For this exercise, write out only the lines of the entries below from the one with "Au bout d'une" up to and including the one with "Fully connected or", exactly as they are. Pictures stay out.

=== Information supplied ===
++++
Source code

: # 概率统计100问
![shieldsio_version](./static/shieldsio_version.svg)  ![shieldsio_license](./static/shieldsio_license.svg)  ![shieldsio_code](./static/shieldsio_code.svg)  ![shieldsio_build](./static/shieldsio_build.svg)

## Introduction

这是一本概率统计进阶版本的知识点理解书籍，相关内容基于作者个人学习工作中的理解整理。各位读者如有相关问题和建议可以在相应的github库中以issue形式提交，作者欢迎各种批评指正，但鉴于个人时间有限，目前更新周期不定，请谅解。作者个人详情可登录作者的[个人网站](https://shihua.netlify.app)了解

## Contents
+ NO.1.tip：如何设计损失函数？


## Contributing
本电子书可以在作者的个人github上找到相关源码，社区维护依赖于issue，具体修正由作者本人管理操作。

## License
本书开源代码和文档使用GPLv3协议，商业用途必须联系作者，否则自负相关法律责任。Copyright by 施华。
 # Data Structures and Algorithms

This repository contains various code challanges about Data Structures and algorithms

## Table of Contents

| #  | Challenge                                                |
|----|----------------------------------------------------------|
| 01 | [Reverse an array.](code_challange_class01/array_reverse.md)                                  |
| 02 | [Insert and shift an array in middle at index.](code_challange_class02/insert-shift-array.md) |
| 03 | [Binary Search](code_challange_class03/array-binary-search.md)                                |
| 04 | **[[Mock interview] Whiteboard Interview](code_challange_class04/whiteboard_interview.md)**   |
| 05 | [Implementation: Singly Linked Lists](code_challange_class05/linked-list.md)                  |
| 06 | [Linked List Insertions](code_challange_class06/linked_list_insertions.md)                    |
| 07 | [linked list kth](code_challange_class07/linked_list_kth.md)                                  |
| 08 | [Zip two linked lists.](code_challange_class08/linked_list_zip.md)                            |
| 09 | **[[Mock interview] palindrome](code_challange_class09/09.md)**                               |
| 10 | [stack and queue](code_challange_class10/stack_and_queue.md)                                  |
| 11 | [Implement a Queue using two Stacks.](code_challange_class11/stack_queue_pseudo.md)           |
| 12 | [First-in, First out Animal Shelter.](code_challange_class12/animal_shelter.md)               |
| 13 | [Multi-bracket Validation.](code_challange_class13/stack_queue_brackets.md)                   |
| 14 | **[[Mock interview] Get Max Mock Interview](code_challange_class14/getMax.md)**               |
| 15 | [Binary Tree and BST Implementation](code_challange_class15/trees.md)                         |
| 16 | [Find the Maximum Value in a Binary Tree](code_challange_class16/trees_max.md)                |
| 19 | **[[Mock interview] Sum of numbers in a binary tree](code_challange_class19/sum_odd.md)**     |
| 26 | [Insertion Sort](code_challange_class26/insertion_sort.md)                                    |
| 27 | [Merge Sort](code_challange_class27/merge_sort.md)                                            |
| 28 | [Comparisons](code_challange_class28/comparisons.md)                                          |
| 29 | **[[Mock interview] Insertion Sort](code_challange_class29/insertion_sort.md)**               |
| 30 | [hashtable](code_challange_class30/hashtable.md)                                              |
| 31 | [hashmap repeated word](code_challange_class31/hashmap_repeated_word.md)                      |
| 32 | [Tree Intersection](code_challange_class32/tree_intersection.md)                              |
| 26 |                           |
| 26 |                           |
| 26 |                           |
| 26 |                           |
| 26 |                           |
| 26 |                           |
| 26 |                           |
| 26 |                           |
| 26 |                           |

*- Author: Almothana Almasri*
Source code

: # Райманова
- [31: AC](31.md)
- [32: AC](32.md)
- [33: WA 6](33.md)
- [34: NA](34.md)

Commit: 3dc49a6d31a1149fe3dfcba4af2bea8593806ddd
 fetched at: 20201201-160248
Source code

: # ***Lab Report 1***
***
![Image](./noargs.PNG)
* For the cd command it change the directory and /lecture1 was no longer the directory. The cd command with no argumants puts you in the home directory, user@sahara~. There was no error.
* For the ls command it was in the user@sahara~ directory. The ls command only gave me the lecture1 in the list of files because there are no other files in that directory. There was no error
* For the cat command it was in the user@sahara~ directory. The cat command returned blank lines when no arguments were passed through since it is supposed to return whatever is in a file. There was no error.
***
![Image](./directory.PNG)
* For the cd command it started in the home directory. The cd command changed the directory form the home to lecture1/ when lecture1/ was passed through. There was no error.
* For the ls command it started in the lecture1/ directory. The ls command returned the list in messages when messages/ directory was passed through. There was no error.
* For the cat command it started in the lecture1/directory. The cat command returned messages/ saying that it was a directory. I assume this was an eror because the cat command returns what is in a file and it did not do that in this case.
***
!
++++
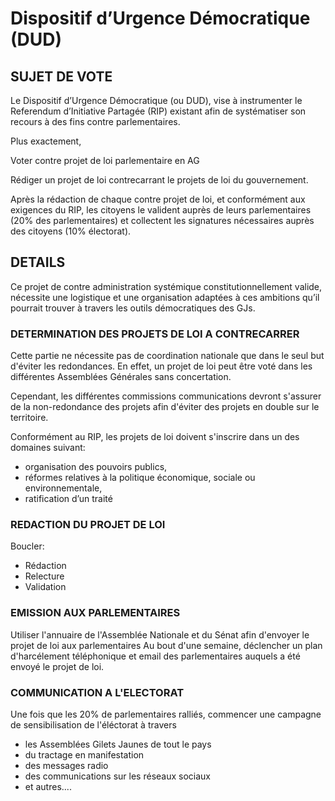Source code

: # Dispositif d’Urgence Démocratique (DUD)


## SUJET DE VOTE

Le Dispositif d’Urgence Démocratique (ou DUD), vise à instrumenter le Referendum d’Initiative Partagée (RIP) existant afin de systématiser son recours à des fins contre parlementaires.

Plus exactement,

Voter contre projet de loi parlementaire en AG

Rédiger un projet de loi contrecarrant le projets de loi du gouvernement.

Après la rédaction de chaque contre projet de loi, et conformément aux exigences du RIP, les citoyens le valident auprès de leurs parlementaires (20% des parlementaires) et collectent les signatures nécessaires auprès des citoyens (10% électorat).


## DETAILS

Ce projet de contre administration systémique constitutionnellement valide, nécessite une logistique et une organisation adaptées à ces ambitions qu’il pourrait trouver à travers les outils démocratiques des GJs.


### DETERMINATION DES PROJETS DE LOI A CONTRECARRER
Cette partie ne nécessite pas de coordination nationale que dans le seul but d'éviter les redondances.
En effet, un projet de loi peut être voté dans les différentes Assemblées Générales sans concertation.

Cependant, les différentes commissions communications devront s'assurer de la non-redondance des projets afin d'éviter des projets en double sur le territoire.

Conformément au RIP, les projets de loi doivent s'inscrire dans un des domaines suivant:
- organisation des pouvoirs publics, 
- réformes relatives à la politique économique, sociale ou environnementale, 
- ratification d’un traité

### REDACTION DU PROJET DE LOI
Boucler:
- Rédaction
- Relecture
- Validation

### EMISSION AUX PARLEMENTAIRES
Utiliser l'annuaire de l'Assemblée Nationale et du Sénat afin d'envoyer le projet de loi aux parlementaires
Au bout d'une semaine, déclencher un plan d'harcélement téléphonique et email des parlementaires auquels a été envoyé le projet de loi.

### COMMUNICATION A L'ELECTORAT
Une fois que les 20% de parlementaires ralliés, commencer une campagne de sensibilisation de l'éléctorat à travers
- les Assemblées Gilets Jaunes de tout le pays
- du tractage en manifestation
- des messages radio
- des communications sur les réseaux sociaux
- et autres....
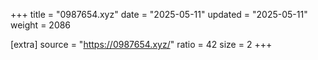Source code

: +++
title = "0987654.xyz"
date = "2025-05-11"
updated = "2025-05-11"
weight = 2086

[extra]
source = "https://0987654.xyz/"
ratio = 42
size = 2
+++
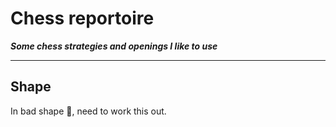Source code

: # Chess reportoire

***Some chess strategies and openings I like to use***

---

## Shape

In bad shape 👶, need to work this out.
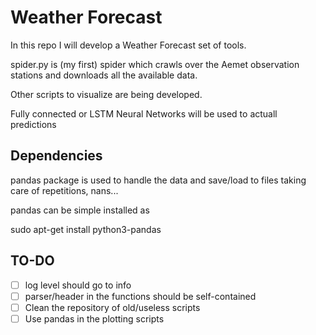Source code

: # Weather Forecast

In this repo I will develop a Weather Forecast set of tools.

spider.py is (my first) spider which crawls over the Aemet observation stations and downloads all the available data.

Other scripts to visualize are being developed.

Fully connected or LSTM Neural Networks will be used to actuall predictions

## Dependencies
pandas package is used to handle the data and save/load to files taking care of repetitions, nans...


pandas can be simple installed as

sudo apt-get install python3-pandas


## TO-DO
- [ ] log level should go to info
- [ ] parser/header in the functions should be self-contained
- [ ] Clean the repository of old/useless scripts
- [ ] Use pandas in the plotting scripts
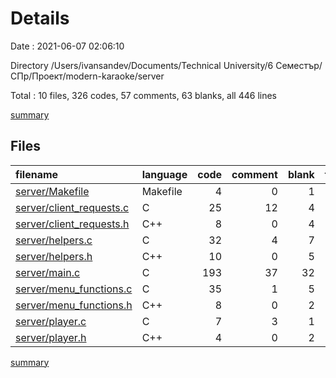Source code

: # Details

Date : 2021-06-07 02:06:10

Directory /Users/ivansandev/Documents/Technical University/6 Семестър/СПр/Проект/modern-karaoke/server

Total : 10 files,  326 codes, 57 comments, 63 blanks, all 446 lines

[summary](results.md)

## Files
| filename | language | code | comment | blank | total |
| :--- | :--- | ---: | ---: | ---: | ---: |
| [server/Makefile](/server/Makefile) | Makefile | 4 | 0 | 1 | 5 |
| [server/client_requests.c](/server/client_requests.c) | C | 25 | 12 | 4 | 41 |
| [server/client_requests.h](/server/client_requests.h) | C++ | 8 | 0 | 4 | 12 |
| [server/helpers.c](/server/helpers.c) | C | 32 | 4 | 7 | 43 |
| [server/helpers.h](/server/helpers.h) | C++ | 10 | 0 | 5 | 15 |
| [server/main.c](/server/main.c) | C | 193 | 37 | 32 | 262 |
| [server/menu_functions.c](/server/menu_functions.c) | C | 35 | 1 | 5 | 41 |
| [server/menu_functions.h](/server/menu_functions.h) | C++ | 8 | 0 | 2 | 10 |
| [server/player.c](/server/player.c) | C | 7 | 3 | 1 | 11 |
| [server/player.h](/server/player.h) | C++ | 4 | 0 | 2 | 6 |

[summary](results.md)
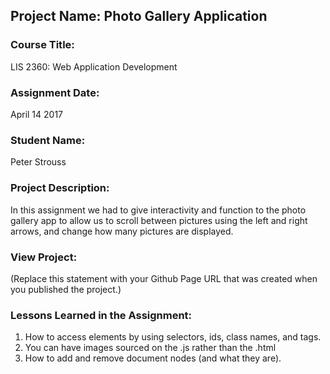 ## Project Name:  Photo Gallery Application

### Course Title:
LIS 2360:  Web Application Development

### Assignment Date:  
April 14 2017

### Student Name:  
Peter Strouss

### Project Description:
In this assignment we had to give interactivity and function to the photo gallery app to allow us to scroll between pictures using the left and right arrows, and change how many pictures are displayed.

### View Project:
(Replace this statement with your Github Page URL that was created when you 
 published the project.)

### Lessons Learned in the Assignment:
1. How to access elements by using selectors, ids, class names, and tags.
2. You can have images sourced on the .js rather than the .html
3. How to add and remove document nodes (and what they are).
++++
=== Output of the task ===
Au bout d'une semaine, déclencher un plan d'harcélement téléphonique et email des parlementaires auquels a été envoyé le projet de loi.

### COMMUNICATION A L'ELECTORAT
Une fois que les 20% de parlementaires ralliés, commencer une campagne de sensibilisation de l'éléctorat à travers
- les Assemblées Gilets Jaunes de tout le pays
- du tractage en manifestation
- des messages radio
- des communications sur les réseaux sociaux
- et autres....
Source code

: +++
title = "0987654.xyz"
date = "2025-05-11"
updated = "2025-05-11"
weight = 2086

[extra]
source = "https://0987654.xyz/"
ratio = 42
size = 2
+++
Source code

: # Chess reportoire

***Some chess strategies and openings I like to use***

---

## Shape

In bad shape 👶, need to work this out.
Source code

: # Weather Forecast

In this repo I will develop a Weather Forecast set of tools.

spider.py is (my first) spider which crawls over the Aemet observation stations and downloads all the available data.

Other scripts to visualize are being developed.

Fully connected or LSTM Neural Networks will be used to actuall predictions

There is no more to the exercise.